> [Prompt]: Scan the listing below for "BITS", then report every line that has it.
%%
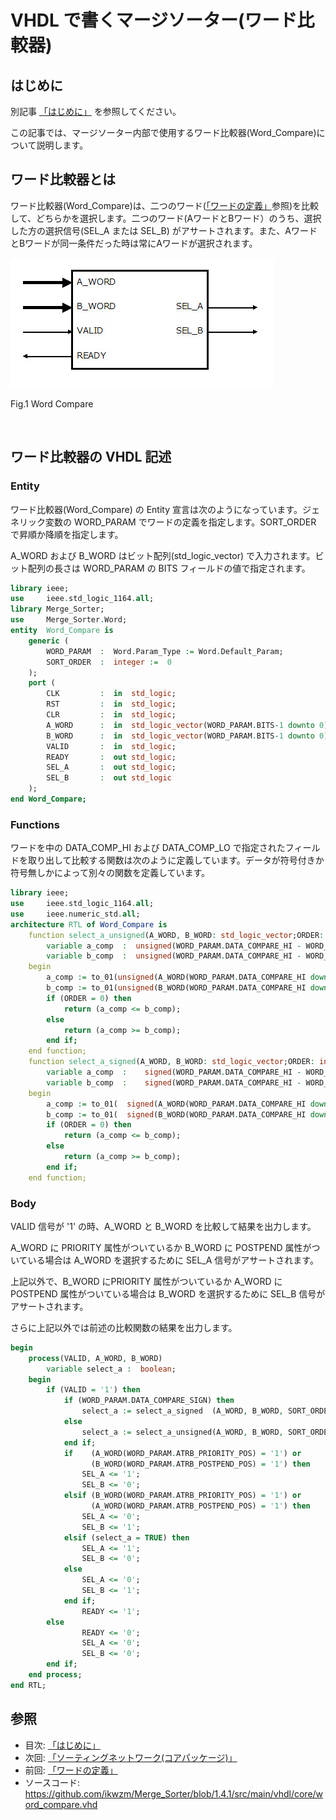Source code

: 
# VHDL で書くマージソーター(ワード比較器)



## はじめに


別記事 [「はじめに」] を参照してください。

この記事では、マージソーター内部で使用するワード比較器(Word_Compare)について説明します。


## ワード比較器とは


ワード比較器(Word_Compare)は、二つのワード([「ワードの定義」]参照)を比較して、どちらかを選択します。二つのワード(AワードとBワード）のうち、選択した方の選択信号(SEL_A または SEL_B) がアサートされます。また、AワードとBワードが同一条件だった時は常にAワードが選択されます。


![Fig.1 Word Compare](image/03_word_compare_1.jpg "Fig.1 Word Compare")

Fig.1 Word Compare

<br />


## ワード比較器の VHDL 記述



### Entity


ワード比較器(Word_Compare) の Entity 宣言は次のようになっています。ジェネリック変数の WORD_PARAM でワードの定義を指定します。SORT_ORDER で昇順か降順を指定します。

A_WORD および B_WORD はビット配列(std_logic_vector) で入力されます。ビット配列の長さは WORD_PARAM の BITS フィールドの値で指定されます。


```VHDL:src/main/vhdl/core/word_compare.vhd
library ieee;
use     ieee.std_logic_1164.all;
library Merge_Sorter;
use     Merge_Sorter.Word;
entity  Word_Compare is
    generic (
        WORD_PARAM  :  Word.Param_Type := Word.Default_Param;
        SORT_ORDER  :  integer :=  0
    );
    port (
        CLK         :  in  std_logic;
        RST         :  in  std_logic;
        CLR         :  in  std_logic;
        A_WORD      :  in  std_logic_vector(WORD_PARAM.BITS-1 downto 0);
        B_WORD      :  in  std_logic_vector(WORD_PARAM.BITS-1 downto 0);
        VALID       :  in  std_logic;
        READY       :  out std_logic;
        SEL_A       :  out std_logic;
        SEL_B       :  out std_logic
    );
end Word_Compare;

```



### Functions


ワードを中の DATA_COMP_HI および DATA_COMP_LO で指定されたフィールドを取り出して比較する関数は次のように定義しています。データが符号付きか符号無しかによって別々の関数を定義しています。


```VHDL:src/main/vhdl/core/word_compare.vhd
library ieee;
use     ieee.std_logic_1164.all;
use     ieee.numeric_std.all;
architecture RTL of Word_Compare is
    function select_a_unsigned(A_WORD, B_WORD: std_logic_vector;ORDER: integer) return boolean is
        variable a_comp  :  unsigned(WORD_PARAM.DATA_COMPARE_HI - WORD_PARAM.DATA_COMPARE_LO downto 0);
        variable b_comp  :  unsigned(WORD_PARAM.DATA_COMPARE_HI - WORD_PARAM.DATA_COMPARE_LO downto 0);
    begin
        a_comp := to_01(unsigned(A_WORD(WORD_PARAM.DATA_COMPARE_HI downto WORD_PARAM.DATA_COMPARE_LO)));
        b_comp := to_01(unsigned(B_WORD(WORD_PARAM.DATA_COMPARE_HI downto WORD_PARAM.DATA_COMPARE_LO)));
        if (ORDER = 0) then
            return (a_comp <= b_comp);
        else
            return (a_comp >= b_comp);
        end if;
    end function;
    function select_a_signed(A_WORD, B_WORD: std_logic_vector;ORDER: integer) return boolean is
        variable a_comp  :    signed(WORD_PARAM.DATA_COMPARE_HI - WORD_PARAM.DATA_COMPARE_LO downto 0);
        variable b_comp  :    signed(WORD_PARAM.DATA_COMPARE_HI - WORD_PARAM.DATA_COMPARE_LO downto 0);
    begin
        a_comp := to_01(  signed(A_WORD(WORD_PARAM.DATA_COMPARE_HI downto WORD_PARAM.DATA_COMPARE_LO)));
        b_comp := to_01(  signed(B_WORD(WORD_PARAM.DATA_COMPARE_HI downto WORD_PARAM.DATA_COMPARE_LO)));
        if (ORDER = 0) then
            return (a_comp <= b_comp);
        else
            return (a_comp >= b_comp);
        end if;
    end function;

```



### Body


VALID 信号が '1' の時、A_WORD と B_WORD を比較して結果を出力します。

A_WORD に PRIORITY 属性がついているか B_WORD に POSTPEND 属性がついている場合は A_WORD を選択するために SEL_A 信号がアサートされます。

上記以外で、B_WORD にPRIORITY 属性がついているか A_WORD に POSTPEND 属性がついている場合は B_WORD を選択するために SEL_B 信号がアサートされます。

さらに上記以外では前述の比較関数の結果を出力します。


```VHDL:src/main/vhdl/core/word_compare.vhd
begin
    process(VALID, A_WORD, B_WORD) 
        variable select_a :  boolean;
    begin
        if (VALID = '1') then
            if (WORD_PARAM.DATA_COMPARE_SIGN) then
                select_a := select_a_signed  (A_WORD, B_WORD, SORT_ORDER);
            else
                select_a := select_a_unsigned(A_WORD, B_WORD, SORT_ORDER);
            end if;
            if    (A_WORD(WORD_PARAM.ATRB_PRIORITY_POS) = '1') or
                  (B_WORD(WORD_PARAM.ATRB_POSTPEND_POS) = '1') then
                SEL_A <= '1';
                SEL_B <= '0';
            elsif (B_WORD(WORD_PARAM.ATRB_PRIORITY_POS) = '1') or
                  (A_WORD(WORD_PARAM.ATRB_POSTPEND_POS) = '1') then
                SEL_A <= '0';
                SEL_B <= '1';
            elsif (select_a = TRUE) then
                SEL_A <= '1';
                SEL_B <= '0';
            else
                SEL_A <= '0';
                SEL_B <= '1';
            end if;
                READY <= '1';
        else
                READY <= '0';
                SEL_A <= '0';
                SEL_B <= '0';
        end if;
    end process;
end RTL;

```



## 参照


* 目次: [「はじめに」]
* 次回: [「ソーティングネットワーク(コアパッケージ)」]
* 前回: [「ワードの定義」]
* ソースコード: https://github.com/ikwzm/Merge_Sorter/blob/1.4.1/src/main/vhdl/core/word_compare.vhd


[「はじめに」]: ./01_introduction.md "「VHDL で書くマージソーター(はじめに)」"
[「ワードの定義」]: ./02_word_package.md "「VHDL で書くマージソーター(ワードの定義)」"
[「ワード比較器」]: ./03_word_compare.md "「VHDL で書くマージソーター(ワード比較器)」"
[「ソーティングネットワーク(コアパッケージ)」]: ./04_sorting_network.md "「VHDL で書くソーティングネットワーク(コアパッケージ)」"
[「ソーティングネットワーク(バイトニックマージソート)」]: ./05_bitonic_sorter.md "「VHDL で書くソーティングネットワーク(バイトニックマージソート)」"
[「ソーティングネットワーク(バッチャー奇偶マージソート)」]: ./06_oddeven_sorter.md "「VHDL で書くソーティングネットワーク(バッチャー奇偶マージソート)」"
[「シングルワード マージソート ノード」]: ./07_merge_sort_node_single.md "「VHDL で書くマージソーター(シングルワード マージソート ノード)」"
[「マルチワード マージソート ノード」]: ./08_merge_sort_node_multi.md "「VHDL で書くマージソーター(マルチワード マージソート ノード)」"
[「マージソート ツリー」]: ./09_merge_sort_tree.md "「VHDL で書くマージソーター(マージソート ツリー)」"
[「端数ワード処理」]: ./10_merge_sort_core_1.md "「VHDL で書くマージソーター(端数ワード処理)」"
[「ストリーム入力」]: ./11_merge_sort_core_2.md "「VHDL で書くマージソーター(ストリーム入力)」"
[「ストリームフィードバック」]: ./12_merge_sort_core_3.md "「VHDL で書くマージソーター(ストリームフィードバック)」"
[「ArgSort IP」]: ./13_argsort.md "「VHDL で書くマージソーター(ArgSort IP)」"
[「ArgSort-Ultra96」]: https://github.com/ikwzm/ArgSort-Ultra96/blob/1.2.1/doc/ja/argsort-ultra96.md "「VHDL で書くマージソーター(ArgSort-Ultra96)」"
[「ArgSort-Kv260」]: https://github.com/ikwzm/ArgSort-Kv260/blob/1.2.1/doc/ja/argsort-Kv260.md "「VHDL で書くマージソーター(ArgSort-Kv260)」"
%%
> [Solution to the exercise]:
A_WORD および B_WORD はビット配列(std_logic_vector) で入力されます。ビット配列の長さは WORD_PARAM の BITS フィールドの値で指定されます。
        A_WORD      :  in  std_logic_vector(WORD_PARAM.BITS-1 downto 0);
        B_WORD      :  in  std_logic_vector(WORD_PARAM.BITS-1 downto 0);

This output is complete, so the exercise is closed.